Uncertain future of facility for homeless debated at special meeting
Belfast City Council has voiced its opposition to the planned closure of the only female-only homeless accommodation facility in Northern Ireland.
Regina Coeli Women's Hostel in the west of the city was first opened in 1935 and provides a refuge for vulnerable and homeless females.
Owned by the Legion of Mary, the 21-bed hostel is funded by the Northern Ireland Housing Executive. Last November, reports emerged that the hostel would close by Spring, leaving staff and residents uncertain of their future.
Last week, workers occupied the facility in a 24/7 work-in protest after being told their jobs would end in February. Staff involved in the protest were subsequently suspended, with the trade union Unite saying its members received letters from the management suspending for alleged "serious breaches of the safety and security" of residents.
A special council meeting was called to order on Monday in order to debate a motion calling for stakeholders to meet to discuss the hostel’s planned closure and how to secure its future.
The motion was tabled by SDLP councillor Paul McCusker and seconded by People Before Profit’s Fiona Ferguson. Sinn Fein also tabled an amendment, highlighting the need for the Legion of Mary to step in and help find a solution to the closure, which was accepted by Mr McCusker.
Members were given a presentation by two workers at Regina Coeli, who highlighted the importance of ensuring the continuation of the service. Emma McCann has been a support worker at the hostel for the past five years.
"My job, and that of my colleagues, in supporting these women is one we are committed to," she said.
"To see women grow stronger and to rebuild their confidence to go back into society after the horrors they have suffered is truly inspiring. The hostel provides a calm and safe environment for the women we support and this is vital as they recover from the traumas they have experienced before coming to Regina Coeli.
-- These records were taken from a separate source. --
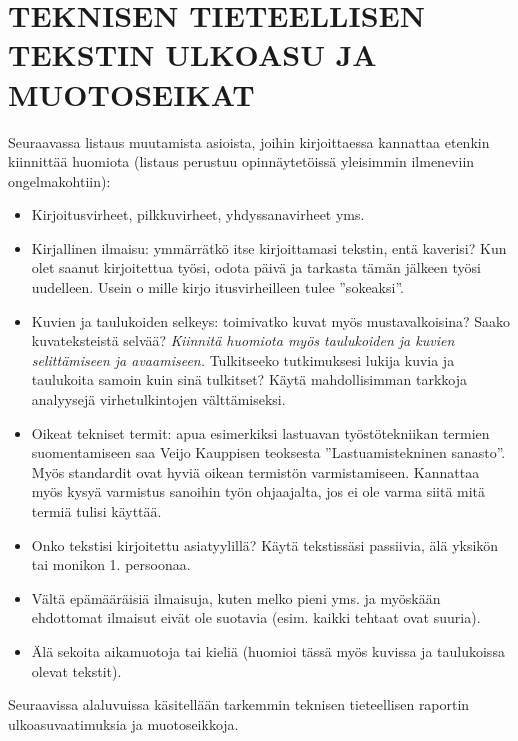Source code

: \documentclass{LUT_pohja}[2016/03/09 LUT Dippa Pohja]
\begin{document}
\section{TEKNISEN TIETEELLISEN TEKSTIN ULKOASU JA MUOTOSEIKAT}

Seuraavassa listaus muutamista asioista, joihin kirjoittaessa kannattaa etenkin kiinnittää huomiota (listaus perustuu opinnäytetöissä yleisimmin ilmeneviin ongelmakohtiin): 
\begin{itemize}
\item Kirjoitusvirheet, pilkkuvirheet, yhdyssanavirheet yms.
\item Kirjallinen ilmaisu: ymmärrätkö itse kirjoittamasi tekstin, entä kaverisi? Kun olet saanut kirjoitettua työsi, odota päivä ja tarkasta tämän jälkeen työsi uudelleen. Usein o mille kirjo itusvirheilleen tulee ”sokeaksi”. 
\item Kuvien ja taulukoiden selkeys: toimivatko kuvat myös mustavalkoisina? Saako 
kuvateksteistä selvää? \textit{Kiinnitä huomiota myös taulukoiden ja kuvien selittämiseen 
ja avaamiseen.} Tulkitseeko tutkimuksesi lukija kuvia ja taulukoita samoin kuin sinä 
tulkitset?  Käytä  mahdollisimman  tarkkoja  analyysejä  virhetulkintojen 
välttämiseksi.
\item Oikeat  tekniset  termit: apua esimerkiksi  lastuavan työstötekniikan termien 
suomentamiseen  saa Veijo  Kauppisen \citeyearpar{Kauppinen90} teoksesta ”Lastuamistekninen sanasto”. Myös standardit ovat hyviä oikean termistön varmistamiseen. Kannattaa myös kysyä varmistus sanoihin työn ohjaajalta, jos ei ole varma siitä mitä termiä tulisi käyttää.
\item Onko tekstisi kirjoitettu asiatyylillä? Käytä tekstissäsi passiivia, älä yksikön tai monikon 1. persoonaa. 
\item Vältä epämääräisiä ilmaisuja, kuten melko pieni yms. ja myöskään ehdottomat 
ilmaisut eivät ole suotavia (esim. kaikki tehtaat ovat suuria).
\item Älä sekoita aikamuotoja tai kieliä (huomioi tässä myös kuvissa ja taulukoissa 
olevat tekstit).
\end{itemize}
Seuraavissa  alaluvuissa  käsitellään  tarkemmin  teknisen  tieteellisen  raportin 
ulkoasuvaatimuksia ja muotoseikkoja.
\end{document}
Trauma such as domestic abuse, addiction, mental health and complex needs.
"At a time when we are seeing a sharp rise in domestic abuse and femicide, where the majority of victims will know their abusers, we should be looking to increase the number of women's hostels and invest in the services they provide – not shut them down."
Mr McCusker said staff at the hostel go "above and beyond" in order to support the women at the facility and there is a rising number of women presenting as homeless, highlighting the need for such facilities.
"We need the council to say 'we can't allow this service to close'... we can't sit by and see homeless women not getting the support they need," he said.
The amended motion was passed by councillors, without a vote.